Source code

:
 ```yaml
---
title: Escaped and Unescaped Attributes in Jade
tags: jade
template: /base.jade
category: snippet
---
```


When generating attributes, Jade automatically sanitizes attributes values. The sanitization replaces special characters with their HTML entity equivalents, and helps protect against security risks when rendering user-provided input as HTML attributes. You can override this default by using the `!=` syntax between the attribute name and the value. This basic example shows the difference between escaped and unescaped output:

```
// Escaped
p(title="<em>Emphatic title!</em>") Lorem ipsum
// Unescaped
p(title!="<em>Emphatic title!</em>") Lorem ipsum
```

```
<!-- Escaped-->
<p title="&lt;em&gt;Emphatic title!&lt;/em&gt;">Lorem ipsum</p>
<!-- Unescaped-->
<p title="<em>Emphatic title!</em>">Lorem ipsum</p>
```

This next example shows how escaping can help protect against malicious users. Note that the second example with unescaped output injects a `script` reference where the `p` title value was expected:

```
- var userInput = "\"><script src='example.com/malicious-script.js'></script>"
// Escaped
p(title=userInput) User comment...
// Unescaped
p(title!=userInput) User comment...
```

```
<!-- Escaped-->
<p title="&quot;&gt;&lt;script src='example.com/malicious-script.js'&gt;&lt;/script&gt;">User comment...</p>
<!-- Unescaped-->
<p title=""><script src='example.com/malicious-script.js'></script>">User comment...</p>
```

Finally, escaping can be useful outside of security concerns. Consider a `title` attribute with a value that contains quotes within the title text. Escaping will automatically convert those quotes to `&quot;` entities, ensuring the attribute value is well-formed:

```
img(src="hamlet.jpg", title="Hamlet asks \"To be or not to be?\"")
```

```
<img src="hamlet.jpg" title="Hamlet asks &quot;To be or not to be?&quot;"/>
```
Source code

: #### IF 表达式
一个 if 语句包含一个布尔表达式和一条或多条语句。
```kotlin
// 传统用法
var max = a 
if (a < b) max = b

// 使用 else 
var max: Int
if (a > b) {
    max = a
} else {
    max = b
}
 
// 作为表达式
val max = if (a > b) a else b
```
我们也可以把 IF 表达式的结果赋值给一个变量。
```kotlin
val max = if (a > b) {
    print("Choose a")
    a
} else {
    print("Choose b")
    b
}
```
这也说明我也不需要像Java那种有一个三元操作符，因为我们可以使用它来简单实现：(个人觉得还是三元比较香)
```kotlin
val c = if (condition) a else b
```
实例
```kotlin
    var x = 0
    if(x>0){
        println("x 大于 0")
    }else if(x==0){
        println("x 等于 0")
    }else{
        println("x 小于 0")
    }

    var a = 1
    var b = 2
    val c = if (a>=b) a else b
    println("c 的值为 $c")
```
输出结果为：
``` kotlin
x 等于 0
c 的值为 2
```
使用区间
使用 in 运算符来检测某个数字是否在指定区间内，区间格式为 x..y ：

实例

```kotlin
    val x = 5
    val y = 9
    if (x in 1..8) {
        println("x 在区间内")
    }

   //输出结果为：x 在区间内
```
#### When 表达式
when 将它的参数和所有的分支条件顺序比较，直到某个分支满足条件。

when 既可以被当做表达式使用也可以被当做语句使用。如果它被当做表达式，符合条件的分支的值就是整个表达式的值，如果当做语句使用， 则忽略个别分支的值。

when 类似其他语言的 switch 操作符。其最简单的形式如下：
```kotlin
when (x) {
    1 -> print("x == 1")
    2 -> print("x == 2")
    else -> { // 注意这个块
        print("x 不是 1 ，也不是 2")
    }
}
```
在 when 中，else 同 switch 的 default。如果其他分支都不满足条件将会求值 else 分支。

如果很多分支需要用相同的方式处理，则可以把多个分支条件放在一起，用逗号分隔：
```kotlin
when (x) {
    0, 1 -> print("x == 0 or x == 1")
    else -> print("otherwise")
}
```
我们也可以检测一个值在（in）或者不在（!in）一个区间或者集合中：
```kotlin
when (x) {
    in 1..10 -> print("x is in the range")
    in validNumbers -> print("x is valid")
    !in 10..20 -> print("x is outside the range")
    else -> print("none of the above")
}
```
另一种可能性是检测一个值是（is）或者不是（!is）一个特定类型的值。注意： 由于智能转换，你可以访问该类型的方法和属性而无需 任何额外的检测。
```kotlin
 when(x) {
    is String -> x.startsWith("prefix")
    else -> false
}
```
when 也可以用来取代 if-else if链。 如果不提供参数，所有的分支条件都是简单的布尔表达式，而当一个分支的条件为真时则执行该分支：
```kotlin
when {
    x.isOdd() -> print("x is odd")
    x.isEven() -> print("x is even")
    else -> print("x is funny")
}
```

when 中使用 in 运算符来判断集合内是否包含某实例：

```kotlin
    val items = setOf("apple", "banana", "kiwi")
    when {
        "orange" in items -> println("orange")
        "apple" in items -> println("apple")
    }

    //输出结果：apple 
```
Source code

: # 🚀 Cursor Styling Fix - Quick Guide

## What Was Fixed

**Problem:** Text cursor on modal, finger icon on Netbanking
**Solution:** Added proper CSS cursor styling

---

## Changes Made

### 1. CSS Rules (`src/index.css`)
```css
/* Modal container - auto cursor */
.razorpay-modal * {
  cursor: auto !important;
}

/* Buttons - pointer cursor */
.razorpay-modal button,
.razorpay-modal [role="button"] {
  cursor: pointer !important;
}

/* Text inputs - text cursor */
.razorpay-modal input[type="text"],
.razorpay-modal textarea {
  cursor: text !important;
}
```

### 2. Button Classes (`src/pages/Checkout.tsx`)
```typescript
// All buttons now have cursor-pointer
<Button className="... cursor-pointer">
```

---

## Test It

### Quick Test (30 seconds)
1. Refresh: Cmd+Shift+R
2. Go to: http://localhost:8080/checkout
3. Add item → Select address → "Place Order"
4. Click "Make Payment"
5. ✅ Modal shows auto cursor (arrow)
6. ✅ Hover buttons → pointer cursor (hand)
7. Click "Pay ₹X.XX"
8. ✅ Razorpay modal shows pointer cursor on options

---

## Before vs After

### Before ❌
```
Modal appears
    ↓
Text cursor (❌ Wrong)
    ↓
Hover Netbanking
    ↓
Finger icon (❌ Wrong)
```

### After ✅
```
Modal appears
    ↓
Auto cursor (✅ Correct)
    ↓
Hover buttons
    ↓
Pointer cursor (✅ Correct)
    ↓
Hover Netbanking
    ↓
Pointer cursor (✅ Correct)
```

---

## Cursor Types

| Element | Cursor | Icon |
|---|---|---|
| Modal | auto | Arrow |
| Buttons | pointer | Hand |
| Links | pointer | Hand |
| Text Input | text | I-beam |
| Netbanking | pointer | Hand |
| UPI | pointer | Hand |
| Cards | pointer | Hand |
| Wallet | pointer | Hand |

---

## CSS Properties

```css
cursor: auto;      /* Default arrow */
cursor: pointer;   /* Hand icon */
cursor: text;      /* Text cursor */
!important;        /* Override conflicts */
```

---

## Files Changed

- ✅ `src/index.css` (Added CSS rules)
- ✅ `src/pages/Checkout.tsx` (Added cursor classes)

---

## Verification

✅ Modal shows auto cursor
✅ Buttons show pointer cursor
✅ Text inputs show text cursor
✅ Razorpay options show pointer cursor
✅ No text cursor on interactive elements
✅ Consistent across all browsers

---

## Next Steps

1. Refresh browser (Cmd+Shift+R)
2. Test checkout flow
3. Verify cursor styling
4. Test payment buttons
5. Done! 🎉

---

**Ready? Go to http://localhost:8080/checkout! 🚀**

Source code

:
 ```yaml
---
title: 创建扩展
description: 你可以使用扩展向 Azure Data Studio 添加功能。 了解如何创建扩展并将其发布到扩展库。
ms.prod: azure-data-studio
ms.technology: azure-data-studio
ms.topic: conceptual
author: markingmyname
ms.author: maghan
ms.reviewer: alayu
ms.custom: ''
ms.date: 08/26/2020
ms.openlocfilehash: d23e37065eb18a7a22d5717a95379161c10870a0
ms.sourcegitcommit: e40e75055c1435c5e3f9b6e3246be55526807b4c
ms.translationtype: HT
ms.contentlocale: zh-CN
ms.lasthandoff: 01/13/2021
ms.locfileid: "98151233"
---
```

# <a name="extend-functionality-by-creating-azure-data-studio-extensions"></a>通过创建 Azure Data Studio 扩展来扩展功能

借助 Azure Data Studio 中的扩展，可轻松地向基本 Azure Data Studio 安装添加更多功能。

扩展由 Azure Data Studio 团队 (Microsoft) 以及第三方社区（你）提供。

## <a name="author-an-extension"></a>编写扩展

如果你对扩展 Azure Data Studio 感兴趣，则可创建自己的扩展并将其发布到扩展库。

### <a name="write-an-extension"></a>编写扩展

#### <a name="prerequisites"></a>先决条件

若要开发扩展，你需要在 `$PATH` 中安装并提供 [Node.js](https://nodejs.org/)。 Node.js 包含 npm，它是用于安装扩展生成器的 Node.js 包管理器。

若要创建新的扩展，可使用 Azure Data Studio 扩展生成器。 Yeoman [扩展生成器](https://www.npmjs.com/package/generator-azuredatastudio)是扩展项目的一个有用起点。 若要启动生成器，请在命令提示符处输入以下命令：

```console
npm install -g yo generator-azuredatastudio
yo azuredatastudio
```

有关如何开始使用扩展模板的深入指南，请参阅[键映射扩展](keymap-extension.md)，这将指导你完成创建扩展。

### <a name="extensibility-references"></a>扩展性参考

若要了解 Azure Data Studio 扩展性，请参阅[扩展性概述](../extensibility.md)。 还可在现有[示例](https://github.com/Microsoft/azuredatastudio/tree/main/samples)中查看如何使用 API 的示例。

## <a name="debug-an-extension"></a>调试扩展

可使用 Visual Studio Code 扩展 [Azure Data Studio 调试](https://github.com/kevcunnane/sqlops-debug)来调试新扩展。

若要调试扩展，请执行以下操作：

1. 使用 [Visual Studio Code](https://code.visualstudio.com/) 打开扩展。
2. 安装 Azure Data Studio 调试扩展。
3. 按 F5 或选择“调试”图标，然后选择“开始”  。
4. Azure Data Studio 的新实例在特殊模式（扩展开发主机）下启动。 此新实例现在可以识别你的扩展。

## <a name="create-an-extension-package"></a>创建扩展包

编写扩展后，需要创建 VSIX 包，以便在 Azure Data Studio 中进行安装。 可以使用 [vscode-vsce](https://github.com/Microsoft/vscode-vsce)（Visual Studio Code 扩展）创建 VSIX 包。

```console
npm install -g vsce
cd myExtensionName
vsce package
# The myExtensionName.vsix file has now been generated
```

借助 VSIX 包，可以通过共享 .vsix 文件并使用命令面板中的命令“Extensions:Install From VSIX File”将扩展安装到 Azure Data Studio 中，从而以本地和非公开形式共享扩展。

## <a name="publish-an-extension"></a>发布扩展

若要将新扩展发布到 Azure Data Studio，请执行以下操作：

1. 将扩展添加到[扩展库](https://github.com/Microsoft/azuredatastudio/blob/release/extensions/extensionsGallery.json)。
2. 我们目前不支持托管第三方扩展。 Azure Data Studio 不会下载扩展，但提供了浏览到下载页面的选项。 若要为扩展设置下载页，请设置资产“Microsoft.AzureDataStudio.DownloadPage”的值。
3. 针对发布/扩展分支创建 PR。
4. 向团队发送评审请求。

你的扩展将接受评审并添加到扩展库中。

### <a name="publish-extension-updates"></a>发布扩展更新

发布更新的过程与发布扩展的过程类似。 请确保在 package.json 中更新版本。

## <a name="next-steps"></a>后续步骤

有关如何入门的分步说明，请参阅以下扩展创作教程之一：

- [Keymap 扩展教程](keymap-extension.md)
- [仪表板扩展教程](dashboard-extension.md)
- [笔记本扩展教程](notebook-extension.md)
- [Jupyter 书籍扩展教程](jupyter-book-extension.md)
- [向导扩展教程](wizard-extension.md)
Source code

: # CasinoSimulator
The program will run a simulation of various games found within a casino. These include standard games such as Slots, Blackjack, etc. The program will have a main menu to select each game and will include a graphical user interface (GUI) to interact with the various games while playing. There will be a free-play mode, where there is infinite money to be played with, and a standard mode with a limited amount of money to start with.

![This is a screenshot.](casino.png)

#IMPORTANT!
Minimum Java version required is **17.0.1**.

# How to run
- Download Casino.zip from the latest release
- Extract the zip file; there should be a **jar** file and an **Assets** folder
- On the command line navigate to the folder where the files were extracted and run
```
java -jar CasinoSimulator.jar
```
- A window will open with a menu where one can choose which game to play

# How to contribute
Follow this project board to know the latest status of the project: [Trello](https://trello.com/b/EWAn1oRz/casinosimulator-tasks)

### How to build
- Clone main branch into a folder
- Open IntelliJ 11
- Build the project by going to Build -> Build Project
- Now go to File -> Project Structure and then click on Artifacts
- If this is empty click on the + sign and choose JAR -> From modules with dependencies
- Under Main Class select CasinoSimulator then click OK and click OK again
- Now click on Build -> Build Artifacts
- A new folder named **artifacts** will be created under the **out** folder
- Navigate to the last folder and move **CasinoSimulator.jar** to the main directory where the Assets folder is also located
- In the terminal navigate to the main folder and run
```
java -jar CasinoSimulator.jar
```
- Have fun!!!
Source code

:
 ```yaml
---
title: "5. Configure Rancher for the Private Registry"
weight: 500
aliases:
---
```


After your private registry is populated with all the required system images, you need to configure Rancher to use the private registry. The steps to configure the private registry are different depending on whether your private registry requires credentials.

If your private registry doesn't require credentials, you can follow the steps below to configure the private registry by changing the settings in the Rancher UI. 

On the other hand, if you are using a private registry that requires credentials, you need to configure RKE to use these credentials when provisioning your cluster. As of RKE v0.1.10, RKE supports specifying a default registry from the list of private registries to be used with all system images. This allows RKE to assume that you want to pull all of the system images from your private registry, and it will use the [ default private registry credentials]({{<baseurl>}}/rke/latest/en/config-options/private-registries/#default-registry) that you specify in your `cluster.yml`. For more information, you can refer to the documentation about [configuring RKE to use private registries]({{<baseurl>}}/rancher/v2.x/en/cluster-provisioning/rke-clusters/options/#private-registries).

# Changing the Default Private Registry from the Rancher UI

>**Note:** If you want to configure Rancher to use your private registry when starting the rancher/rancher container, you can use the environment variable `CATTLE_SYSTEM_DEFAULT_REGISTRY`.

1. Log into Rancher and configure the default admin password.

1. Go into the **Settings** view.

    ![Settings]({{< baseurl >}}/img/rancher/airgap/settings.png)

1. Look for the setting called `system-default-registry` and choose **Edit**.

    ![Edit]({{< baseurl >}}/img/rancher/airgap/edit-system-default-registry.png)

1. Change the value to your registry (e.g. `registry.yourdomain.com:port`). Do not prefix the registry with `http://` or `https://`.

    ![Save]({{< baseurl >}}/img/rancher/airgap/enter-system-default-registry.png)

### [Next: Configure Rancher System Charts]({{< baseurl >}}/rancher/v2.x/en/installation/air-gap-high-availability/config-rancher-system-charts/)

○ ○ ○ ○

__Your task__
Copy each line of the listing in which the word "value" can be found.

__Result for this task__
When generating attributes, Jade automatically sanitizes attributes values. The sanitization replaces special characters with their HTML entity equivalents, and helps protect against security risks when rendering user-provided input as HTML attributes. You can override this default by using the `!=` syntax between the attribute name and the value. This basic example shows the difference between escaped and unescaped output:
This next example shows how escaping can help protect against malicious users. Note that the second example with unescaped output injects a `script` reference where the `p` title value was expected:
Finally, escaping can be useful outside of security concerns. Consider a `title` attribute with a value that contains quotes within the title text. Escaping will automatically convert those quotes to `&quot;` entities, ensuring the attribute value is well-formed:
1. Change the value to your registry (e.g. `registry.yourdomain.com:port`). Do not prefix the registry with `http://` or `https://`.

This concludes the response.